Casey Monday, December 03, 2012
I subscribed for quite a while too. And I liked it. But while I was there, they never fixed the ~20-30 second load time on the new player. That was very annoying. And the buffering technology they used in general was rather poor if you watched it on traffic monitoring software. Instead of loading the whole song at once, it loaded it in little increments. Most companies have the song load all at once and it works much better overall. If it loads it in increments, it will even out the traffic, but if you try to use it on a busy business or home connection it is very possible the track will have to stop playing part way through. And it did, and it was annoying. Even when streaming at 128kbps. Rhapsody has never had this problem. The MOG android app was pretty, but not very stable and did not support the kindle fire. All these things finally made me switch to a different company.
David Hyman Monday, December 03, 2012
Great reporting Paul! For the record, the sale was for a total of $26.5million.
paul Monday, December 03, 2012
Just to fill everyone in on the background of this argument (there's a long email thread), David also countered that MOG (the music property) sold for $16.5mm, not $14mm. HTC, the company that purchased MOG, put in writing the amount was $14mm, and also relayed that to the New York Times.
David attempted to have New York Times writer Ben Sisario update the value unsuccessfully (according to David, we have not discussed this with Ben).

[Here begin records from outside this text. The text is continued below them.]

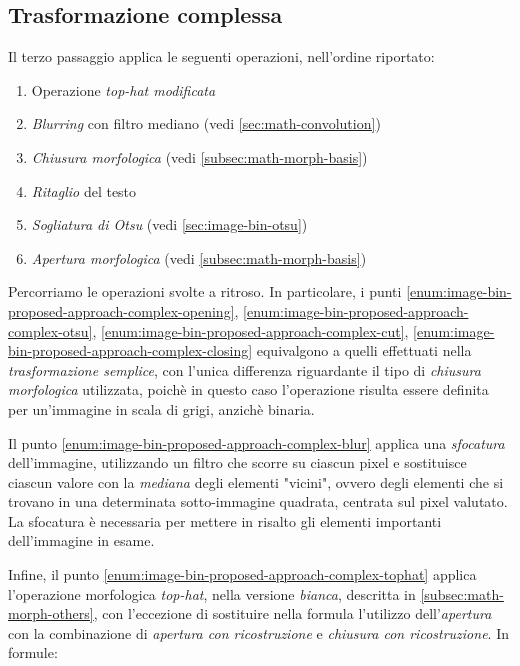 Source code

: \subsection{Trasformazione complessa}
\label{subsec:image-bin-proposed-approach-complex}
Il terzo passaggio applica le seguenti operazioni, nell'ordine riportato:
\begin{enumerate}
	\item\label{enum:image-bin-proposed-approach-complex-tophat} Operazione \textit{top-hat modificata}
	\item\label{enum:image-bin-proposed-approach-complex-blur} \textit{Blurring} con filtro mediano (vedi \ref{sec:math-convolution})
	\item\label{enum:image-bin-proposed-approach-complex-closing} \textit{Chiusura morfologica} (vedi \ref{subsec:math-morph-basis})
	\item\label{enum:image-bin-proposed-approach-complex-cut} \textit{Ritaglio} del testo
	\item \label{enum:image-bin-proposed-approach-complex-otsu} \textit{Sogliatura di Otsu} (vedi \ref{sec:image-bin-otsu})
	\item\label{enum:image-bin-proposed-approach-complex-opening} \textit{Apertura morfologica} (vedi \ref{subsec:math-morph-basis})
\end{enumerate}
Percorriamo le operazioni svolte a ritroso. In particolare, i punti \ref{enum:image-bin-proposed-approach-complex-opening}, \ref{enum:image-bin-proposed-approach-complex-otsu}, \ref{enum:image-bin-proposed-approach-complex-cut}, \ref{enum:image-bin-proposed-approach-complex-closing} equivalgono a quelli effettuati nella \textit{trasformazione semplice}, con l'unica differenza riguardante il tipo di \textit{chiusura morfologica} utilizzata, poich\`e in questo caso l'operazione risulta essere definita per un'immagine in scala di grigi, anzich\`e binaria.\par
Il punto \ref{enum:image-bin-proposed-approach-complex-blur} applica una \textit{sfocatura} dell'immagine, utilizzando un filtro che scorre su ciascun pixel e sostituisce ciascun valore con la \textit{mediana} degli elementi "vicini", ovvero degli elementi che si trovano in una determinata sotto-immagine quadrata, centrata sul pixel valutato. La sfocatura \`e necessaria per mettere in risalto gli elementi importanti dell'immagine in esame.\par
Infine, il punto \ref{enum:image-bin-proposed-approach-complex-tophat} applica l'operazione morfologica \textit{top-hat}, nella versione \textit{bianca}, descritta in \ref{subsec:math-morph-others}, con l'eccezione di sostituire nella formula l'utilizzo dell'\textit{apertura} con la combinazione di \textit{apertura con ricostruzione} e \textit{chiusura con ricostruzione}\cite{bib:top-hat-paper}. In formule:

Sisario was obviously weighing two contradictory pieces of information, and probably decided to side with what was in writing/confirmed by the buyer.
Visitor Monday, December 03, 2012
"the latest to suffer the theft of an unbacked-up laptop is producer Ryan Leslie"
Nah, that's just sharing, Paul. Laptops want to be free.
BN Monday, December 03, 2012
Sorry, Beats should have build something from scratch that part seems obvious. Might be some buyer's remorse going on.